I had cause to reflect on this independence recently when reading the news of Stephen Keim SC and the complications of his having been offered a government brief in a politically uncontroversial matter in an area of law in which he is known to be expert. Stephen and I first got to know each other when we started secondary school sharing a dormitory in Toowoomba almost a lifetime ago. I have therefore long had cause to watch his career as an independent counsel of the Queensland Bar. On withdrawal of the brief without coherent explanation, I contacted him with a reminiscence. Forty-two years ago there was a state of emergency declared in this city while an all white Springbok rugby team played against the Wallabies. I was a first year law student at the University of Queensland at the time. On 2 August 1971, the Vice President of the Queensland Bar published a letter in The Australian saying:
The contemporary discussion of law and order has been overlaid with other issues: apartheid and football (as to which there is little disagreement), politics and protest (as to which there will always be disagreement). The fact remains that law and order are essential to a civilised community…When legitimate protest degenerates into unlawful disruption, governments are invited to assume powers of doubtful legality, and to condone unlawful actions by police. When governments do not exercise their powers honestly and fairly and with statesmanship, they invite disruptive expressions of protest. In either case both the rulers and the ruled attack the concept of law and order. Is it not time for both to examine their consciences?

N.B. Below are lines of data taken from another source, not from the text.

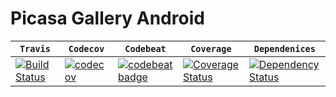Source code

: # Picasa Gallery Android

| **`Travis`** | **`Codecov`** | **`Codebeat`** | **`Coverage`** | **`Dependenices`** |
|-----------------|---------------------|------------------|-------------------|---------------|
| [![Build Status](https://travis-ci.org/AdamLuisSean/Picasa-Gallery-Android.svg?branch=master)](https://travis-ci.org/AdamLuisSean/Picasa-Gallery-Android) | [![codecov](https://codecov.io/gh/AdamLuisSean/Picasa-Gallery-Android/branch/master/graph/badge.svg)](https://codecov.io/gh/AdamLuisSean/Picasa-Gallery-Android) | [![codebeat badge](https://codebeat.co/badges/70084362-bf93-4922-b4dd-77d645ba7d4f)](https://codebeat.co/projects/github-com-adamluissean-picasa-gallery-android-master) | [![Coverage Status](https://coveralls.io/repos/github/AdamLuisSean/Picasa-Gallery-Android/badge.svg?branch=master)](https://coveralls.io/github/AdamLuisSean/Picasa-Gallery-Android?branch=master) | [![Dependency Status](https://www.versioneye.com/user/projects/59af1b2d6725bd004a5e3a07/badge.svg?style=flat-square)](https://www.versioneye.com/user/projects/59af1b2d6725bd004a5e3a07) | [![Codacy Badge](https://api.codacy.com/project/badge/Grade/38f25b1fd21c4d6da67a8843772c8851)](https://www.codacy.com/app/adamluissean/Picasa-Gallery-Android?utm_source=github.com&amp;utm_medium=referral&amp;utm_content=AdamLuisSean/Picasa-Gallery-Android&amp;utm_campaign=Badge_Grade) |
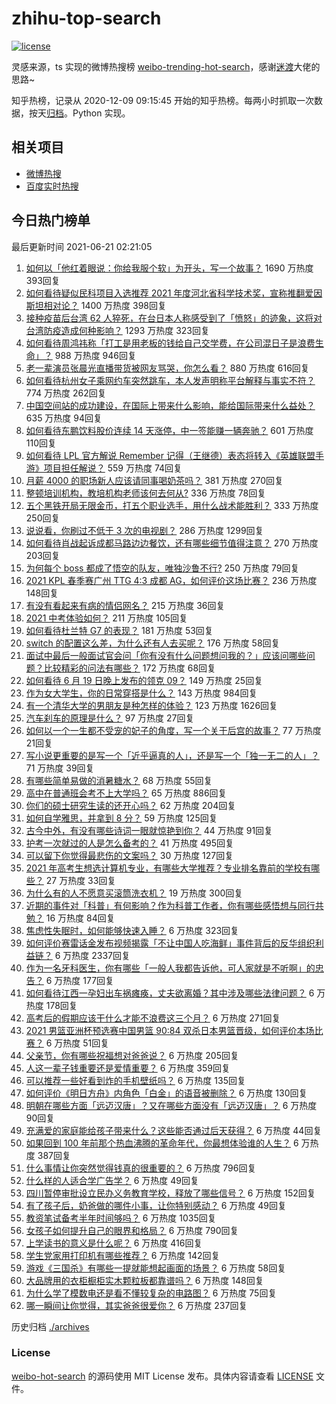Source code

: # zhihu-top-search

[![license](https://img.shields.io/github/license/Arrackisarookie/zhihu-top-search)](https://github.com/Arrackisarookie/zhihu-top-search/blob/master/LICENSE)

灵感来源，ts 实现的微博热搜榜 [weibo-trending-hot-search](https://github.com/justjavac/weibo-trending-hot-search)，感谢[迷渡](https://github.com/justjavac)大佬的思路~

知乎热榜，记录从 2020-12-09 09:15:45 开始的知乎热榜。每两小时抓取一次数据，按天[归档](./archives)。Python 实现。

## 相关项目
+ [微博热搜](https://github.com/Arrackisarookie/weibo-hot-search)
+ [百度实时热搜](https://github.com/Arrackisarookie/baidu-hot-search)

## 今日热门榜单

<!-- Rank Begin -->

最后更新时间 2021-06-21 02:21:05

1. [如何以「他红着眼说：你给我服个软」为开头，写一个故事？](https://www.zhihu.com/question/460697101) 1690 万热度 393回复
1. [如何看待疑似民科项目入选推荐 2021 年度河北省科学技术奖，宣称推翻爱因斯坦相对论？](https://www.zhihu.com/question/465966475) 1400 万热度 398回复
1. [接种疫苗后台湾 62 人猝死，在台日本人称感受到了「愤怒」的迹象，这将对台湾防疫造成何种影响？](https://www.zhihu.com/question/466110239) 1293 万热度 323回复
1. [如何看待周鸿祎称「打工是用老板的钱给自己交学费，在公司混日子是浪费生命」？](https://www.zhihu.com/question/465936066) 988 万热度 946回复
1. [老一辈演员张晨光直播带货被网友骂哭，你怎么看？](https://www.zhihu.com/question/465922667) 880 万热度 616回复
1. [如何看待杭州女子乘网约车突然跳车，本人发声明称平台解释与事实不符？](https://www.zhihu.com/question/465856176) 774 万热度 262回复
1. [中国空间站的成功建设，在国际上带来什么影响，能给国际带来什么益处？](https://www.zhihu.com/question/465703732) 635 万热度 94回复
1. [如何看待东鹏饮料股价连续 14 天涨停，中一签能赚一辆奔驰？](https://www.zhihu.com/question/465492977) 601 万热度 110回复
1. [如何看待 LPL 官方解说 Remember 记得（王继德）表态将转入《英雄联盟手游》项目担任解说？](https://www.zhihu.com/question/465610838) 559 万热度 74回复
1. [月薪 4000 的职场新人应该请同事喝奶茶吗？](https://www.zhihu.com/question/466090577) 381 万热度 270回复
1. [整顿培训机构，教培机构老师该何去何从?](https://www.zhihu.com/question/463008808) 336 万热度 78回复
1. [五个黑铁开局无限金币，打五个职业选手，用什么战术能胜利？](https://www.zhihu.com/question/460139174) 333 万热度 250回复
1. [说说看，你刷过不低于 3 次的电视剧？](https://www.zhihu.com/question/457564696) 286 万热度 1299回复
1. [如何看待肖战起诉成都马路边边餐饮，还有哪些细节值得注意？](https://www.zhihu.com/question/465777508) 270 万热度 203回复
1. [为何每个 boss 都成了悟空的队友，唯独沙鲁不行?](https://www.zhihu.com/question/464605306) 250 万热度 79回复
1. [2021 KPL 春季赛广州 TTG 4:3 成都 AG，如何评价这场比赛？](https://www.zhihu.com/question/466215624) 236 万热度 148回复
1. [有没有看起来有病的情侣网名？](https://www.zhihu.com/question/460193137) 215 万热度 36回复
1. [2021 中考体验如何？](https://www.zhihu.com/question/463592456) 211 万热度 105回复
1. [如何看待杜兰特 G7 的表现？](https://www.zhihu.com/question/466100708) 181 万热度 53回复
1. [switch 的配置这么差，为什么还有人去买呢？](https://www.zhihu.com/question/464901398) 176 万热度 58回复
1. [面试中最后一般面试官会问「你有没有什么问题想问我的？」应该问哪些问题？比较精彩的问法有哪些？](https://www.zhihu.com/question/21559274) 172 万热度 68回复
1. [如何看待 6 月 19 日晚上发布的领克 09？](https://www.zhihu.com/question/466043949) 149 万热度 25回复
1. [作为女大学生，你的日常穿搭是什么？](https://www.zhihu.com/question/317964300) 143 万热度 984回复
1. [有一个清华大学的男朋友是种怎样的体验？](https://www.zhihu.com/question/30174174) 123 万热度 1626回复
1. [汽车刹车的原理是什么？](https://www.zhihu.com/question/23704461) 97 万热度 27回复
1. [如何以一个一生都不受宠的妃子的角度，写一个关于后宫的故事？](https://www.zhihu.com/question/459786967) 77 万热度 21回复
1. [写小说更重要的是写一个「近乎逼真的人」，还是写一个「独一无二的人」？](https://www.zhihu.com/question/462450168) 71 万热度 39回复
1. [有哪些简单易做的消暑糖水？](https://www.zhihu.com/question/20362705) 68 万热度 55回复
1. [高中在普通班会考不上大学吗？](https://www.zhihu.com/question/458586665) 65 万热度 886回复
1. [你们的硕士研究生读的还开心吗？](https://www.zhihu.com/question/455981846) 62 万热度 204回复
1. [如何自学雅思，并拿到 8 分？](https://www.zhihu.com/question/48493199) 59 万热度 125回复
1. [古今中外，有没有哪些诗词一眼就惊艳到你？](https://www.zhihu.com/question/465337346) 44 万热度 91回复
1. [护考一次就过的人是怎么备考的？](https://www.zhihu.com/question/462889007) 41 万热度 495回复
1. [可以留下你觉得最悲伤的文案吗？](https://www.zhihu.com/question/462309130) 30 万热度 127回复
1. [2021 年高考生想选计算机专业，有哪些大学推荐？专业排名靠前的学校有哪些？](https://www.zhihu.com/question/459989965) 27 万热度 33回复
1. [为什么有的人不愿意买滚筒洗衣机？](https://www.zhihu.com/question/393287010) 19 万热度 300回复
1. [近期的事件对「科普」有何影响？作为科普工作者，你有哪些感悟想与同行共勉？](https://www.zhihu.com/question/466136091) 16 万热度 84回复
1. [焦虑性失眠时，如何能够快速入睡？](https://www.zhihu.com/question/380959121) 6 万热度 323回复
1. [如何评价赛雷话金发布视频揭露「不让中国人吃海鲜」事件背后的反华组织利益链？](https://www.zhihu.com/question/465827983) 6 万热度 2337回复
1. [作为一名牙科医生，你有哪些「一般人我都告诉他，可人家就是不听啊」的忠告？](https://www.zhihu.com/question/56477060) 6 万热度 177回复
1. [如何看待江西一孕妇出车祸瘫痪，丈夫欲离婚？其中涉及哪些法律问题？](https://www.zhihu.com/question/465900205) 6 万热度 178回复
1. [高考后的假期应该干什么才能不浪费这三个月？](https://www.zhihu.com/question/464123456) 6 万热度 271回复
1. [2021 男篮亚洲杯预选赛中国男篮 90:84 双杀日本男篮晋级，如何评价本场比赛？](https://www.zhihu.com/question/465993602) 6 万热度 51回复
1. [父亲节，你有哪些祝福想对爸爸说？](https://www.zhihu.com/question/464551221) 6 万热度 205回复
1. [人这一辈子钱重要还是爱情重要？](https://www.zhihu.com/question/465525426) 6 万热度 359回复
1. [可以推荐一些好看到炸的手机壁纸吗？](https://www.zhihu.com/question/382946508) 6 万热度 135回复
1. [如何评价《明日方舟》内角色「白金」的语音被删除？](https://www.zhihu.com/question/465970918) 6 万热度 130回复
1. [明朝在哪些方面「远迈汉唐」？又在哪些方面没有「远迈汉唐」？](https://www.zhihu.com/question/333489900) 6 万热度 90回复
1. [充满爱的家庭能给孩子带来什么？这些能否通过后天获得？](https://www.zhihu.com/question/465547566) 6 万热度 44回复
1. [如果回到 100 年前那个热血沸腾的革命年代，你最想体验谁的人生？](https://www.zhihu.com/question/460118166) 6 万热度 387回复
1. [什么事情让你突然觉得钱真的很重要的？](https://www.zhihu.com/question/462698824) 6 万热度 796回复
1. [什么样的人适合学广告学？](https://www.zhihu.com/question/24114457) 6 万热度 49回复
1. [四川暂停审批设立民办义务教育学校，释放了哪些信号？](https://www.zhihu.com/question/465529577) 6 万热度 152回复
1. [有了孩子后，奶爸做的哪件小事，让你特别感动？](https://www.zhihu.com/question/464550144) 6 万热度 49回复
1. [教资笔试备考半年时间够吗？](https://www.zhihu.com/question/460126171) 6 万热度 1035回复
1. [女孩子如何提升自己的眼界和格局？](https://www.zhihu.com/question/443769667) 6 万热度 790回复
1. [上学读书的意义是什么呢？](https://www.zhihu.com/question/463575351) 6 万热度 416回复
1. [学生党家用打印机有哪些推荐？](https://www.zhihu.com/question/265997721) 6 万热度 142回复
1. [游戏《三国杀》有哪些一提就能想起画面的场景？](https://www.zhihu.com/question/464961456) 6 万热度 58回复
1. [大品牌用的衣柜橱柜实木颗粒板都靠谱吗？](https://www.zhihu.com/question/271313928) 6 万热度 148回复
1. [为什么学了模数电还是看不懂较复杂的电路图？](https://www.zhihu.com/question/432824969) 6 万热度 75回复
1. [哪一瞬间让你觉得，其实爸爸很爱你？](https://www.zhihu.com/question/465743920) 6 万热度 237回复
<!-- Rank End -->

历史归档 [./archives](./archives)

### License

[weibo-hot-search](https://github.com/Arrackisarookie/zhihu-top-search) 的源码使用 MIT License 发布。具体内容请查看 [LICENSE](./LICENSE) 文件。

When attending the Bar common room for lunch that day, a senior silk told the Vice President that there was now no prospect of his ever being a judge. That Vice President happened to be my father. He did end up a judge — being appointed twice by the Fraser government and finally to the chief justiceship by the Keating government. There is a place for conscience and courage in the law, especially when the prevailing political orthodoxy of those who exercise legislative or executive power is contrary to one's deeply considered assessment of human rights and human dignity.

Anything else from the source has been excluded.